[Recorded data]
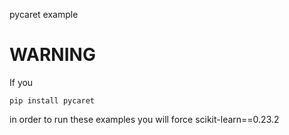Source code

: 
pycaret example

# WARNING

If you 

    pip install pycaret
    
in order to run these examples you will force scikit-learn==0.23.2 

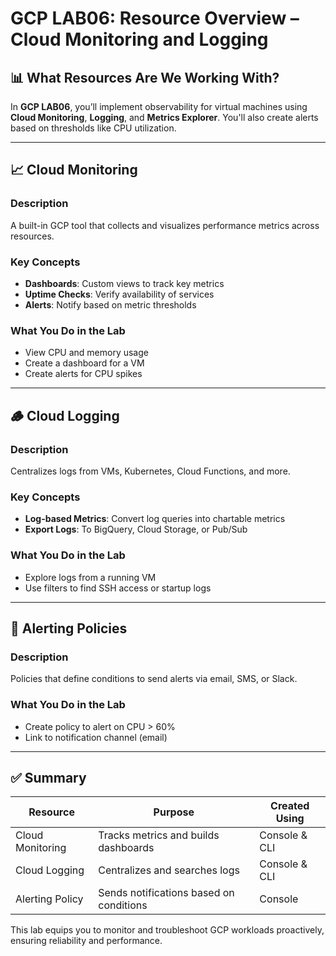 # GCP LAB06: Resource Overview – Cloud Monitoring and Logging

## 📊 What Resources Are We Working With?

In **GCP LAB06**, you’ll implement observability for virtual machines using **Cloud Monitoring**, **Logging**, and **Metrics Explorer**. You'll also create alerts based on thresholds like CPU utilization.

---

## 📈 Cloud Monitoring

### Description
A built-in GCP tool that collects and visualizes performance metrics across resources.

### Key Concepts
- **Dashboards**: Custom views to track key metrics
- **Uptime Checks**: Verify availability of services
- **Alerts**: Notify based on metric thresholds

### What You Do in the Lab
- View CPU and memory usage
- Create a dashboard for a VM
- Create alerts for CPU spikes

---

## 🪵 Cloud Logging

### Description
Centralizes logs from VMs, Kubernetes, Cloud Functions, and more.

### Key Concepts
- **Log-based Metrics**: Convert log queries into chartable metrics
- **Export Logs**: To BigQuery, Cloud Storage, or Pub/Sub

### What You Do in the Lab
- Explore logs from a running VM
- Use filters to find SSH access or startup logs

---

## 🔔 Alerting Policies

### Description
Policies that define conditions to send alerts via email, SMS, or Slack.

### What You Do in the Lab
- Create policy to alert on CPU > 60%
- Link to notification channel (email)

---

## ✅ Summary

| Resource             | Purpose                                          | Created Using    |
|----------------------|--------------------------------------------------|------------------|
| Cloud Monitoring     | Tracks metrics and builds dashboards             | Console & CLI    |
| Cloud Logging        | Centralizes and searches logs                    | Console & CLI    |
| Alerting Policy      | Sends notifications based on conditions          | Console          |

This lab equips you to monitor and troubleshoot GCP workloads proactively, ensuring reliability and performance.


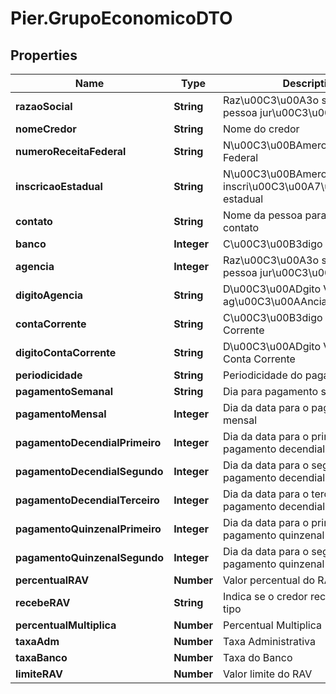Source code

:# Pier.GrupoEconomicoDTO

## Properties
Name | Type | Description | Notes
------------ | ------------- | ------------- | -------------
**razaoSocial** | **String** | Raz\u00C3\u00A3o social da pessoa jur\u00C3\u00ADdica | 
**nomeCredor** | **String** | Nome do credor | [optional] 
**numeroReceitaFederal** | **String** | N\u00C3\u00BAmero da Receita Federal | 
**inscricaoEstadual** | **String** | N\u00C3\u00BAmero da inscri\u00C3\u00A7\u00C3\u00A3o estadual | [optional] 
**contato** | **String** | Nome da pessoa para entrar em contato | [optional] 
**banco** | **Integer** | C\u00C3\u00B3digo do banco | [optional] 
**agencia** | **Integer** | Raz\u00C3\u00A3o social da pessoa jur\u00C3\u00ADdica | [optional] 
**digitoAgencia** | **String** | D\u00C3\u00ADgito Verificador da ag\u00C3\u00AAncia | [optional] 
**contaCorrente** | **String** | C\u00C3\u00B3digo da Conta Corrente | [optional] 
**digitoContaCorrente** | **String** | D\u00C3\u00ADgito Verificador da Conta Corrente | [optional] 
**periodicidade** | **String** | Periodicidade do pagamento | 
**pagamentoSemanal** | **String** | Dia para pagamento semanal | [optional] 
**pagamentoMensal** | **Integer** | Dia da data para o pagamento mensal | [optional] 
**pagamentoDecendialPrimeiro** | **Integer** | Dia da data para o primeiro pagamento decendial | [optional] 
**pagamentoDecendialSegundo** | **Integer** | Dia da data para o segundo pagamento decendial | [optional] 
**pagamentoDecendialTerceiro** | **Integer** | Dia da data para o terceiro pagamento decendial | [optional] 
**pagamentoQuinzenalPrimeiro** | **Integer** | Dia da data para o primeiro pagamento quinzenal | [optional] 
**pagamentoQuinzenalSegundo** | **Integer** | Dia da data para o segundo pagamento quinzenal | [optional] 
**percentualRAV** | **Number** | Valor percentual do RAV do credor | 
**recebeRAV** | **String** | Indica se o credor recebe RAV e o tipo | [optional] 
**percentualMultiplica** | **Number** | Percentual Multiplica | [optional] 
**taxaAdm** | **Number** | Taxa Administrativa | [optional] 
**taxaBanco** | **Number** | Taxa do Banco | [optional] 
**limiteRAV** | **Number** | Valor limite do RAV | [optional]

Task item: Your answer must be the records above, copied exactly, with no pictures.

Result:
Source code

: 
pycaret example

# WARNING

If you 

    pip install pycaret
    
in order to run these examples you will force scikit-learn==0.23.2 

 # GCP LAB06: Resource Overview – Cloud Monitoring and Logging

## 📊 What Resources Are We Working With?

In **GCP LAB06**, you’ll implement observability for virtual machines using **Cloud Monitoring**, **Logging**, and **Metrics Explorer**. You'll also create alerts based on thresholds like CPU utilization.

---

## 📈 Cloud Monitoring

### Description
A built-in GCP tool that collects and visualizes performance metrics across resources.

### Key Concepts
- **Dashboards**: Custom views to track key metrics
- **Uptime Checks**: Verify availability of services
- **Alerts**: Notify based on metric thresholds

### What You Do in the Lab
- View CPU and memory usage
- Create a dashboard for a VM
- Create alerts for CPU spikes

---

## 🪵 Cloud Logging

### Description
Centralizes logs from VMs, Kubernetes, Cloud Functions, and more.

### Key Concepts
- **Log-based Metrics**: Convert log queries into chartable metrics
- **Export Logs**: To BigQuery, Cloud Storage, or Pub/Sub

### What You Do in the Lab
- Explore logs from a running VM
- Use filters to find SSH access or startup logs

---

## 🔔 Alerting Policies

### Description
Policies that define conditions to send alerts via email, SMS, or Slack.

### What You Do in the Lab
- Create policy to alert on CPU > 60%
- Link to notification channel (email)

---

## ✅ Summary

| Resource             | Purpose                                          | Created Using    |
|----------------------|--------------------------------------------------|------------------|
| Cloud Monitoring     | Tracks metrics and builds dashboards             | Console & CLI    |
| Cloud Logging        | Centralizes and searches logs                    | Console & CLI    |
| Alerting Policy      | Sends notifications based on conditions          | Console          |

This lab equips you to monitor and troubleshoot GCP workloads proactively, ensuring reliability and performance.


Source code

:# Pier.GrupoEconomicoDTO

## Properties
Name | Type | Description | Notes
------------ | ------------- | ------------- | -------------
**razaoSocial** | **String** | Raz\u00C3\u00A3o social da pessoa jur\u00C3\u00ADdica | 
**nomeCredor** | **String** | Nome do credor | [optional] 
**numeroReceitaFederal** | **String** | N\u00C3\u00BAmero da Receita Federal | 
**inscricaoEstadual** | **String** | N\u00C3\u00BAmero da inscri\u00C3\u00A7\u00C3\u00A3o estadual | [optional] 
**contato** | **String** | Nome da pessoa para entrar em contato | [optional] 
**banco** | **Integer** | C\u00C3\u00B3digo do banco | [optional] 
**agencia** | **Integer** | Raz\u00C3\u00A3o social da pessoa jur\u00C3\u00ADdica | [optional] 
**digitoAgencia** | **String** | D\u00C3\u00ADgito Verificador da ag\u00C3\u00AAncia | [optional] 
**contaCorrente** | **String** | C\u00C3\u00B3digo da Conta Corrente | [optional] 
**digitoContaCorrente** | **String** | D\u00C3\u00ADgito Verificador da Conta Corrente | [optional] 
**periodicidade** | **String** | Periodicidade do pagamento | 
**pagamentoSemanal** | **String** | Dia para pagamento semanal | [optional] 
**pagamentoMensal** | **Integer** | Dia da data para o pagamento mensal | [optional] 
**pagamentoDecendialPrimeiro** | **Integer** | Dia da data para o primeiro pagamento decendial | [optional] 
**pagamentoDecendialSegundo** | **Integer** | Dia da data para o segundo pagamento decendial | [optional] 
**pagamentoDecendialTerceiro** | **Integer** | Dia da data para o terceiro pagamento decendial | [optional] 
**pagamentoQuinzenalPrimeiro** | **Integer** | Dia da data para o primeiro pagamento quinzenal | [optional] 
**pagamentoQuinzenalSegundo** | **Integer** | Dia da data para o segundo pagamento quinzenal | [optional] 
**percentualRAV** | **Number** | Valor percentual do RAV do credor | 
**recebeRAV** | **String** | Indica se o credor recebe RAV e o tipo | [optional] 
**percentualMultiplica** | **Number** | Percentual Multiplica | [optional] 
**taxaAdm** | **Number** | Taxa Administrativa | [optional] 
**taxaBanco** | **Number** | Taxa do Banco | [optional] 
**limiteRAV** | **Number** | Valor limite do RAV | [optional]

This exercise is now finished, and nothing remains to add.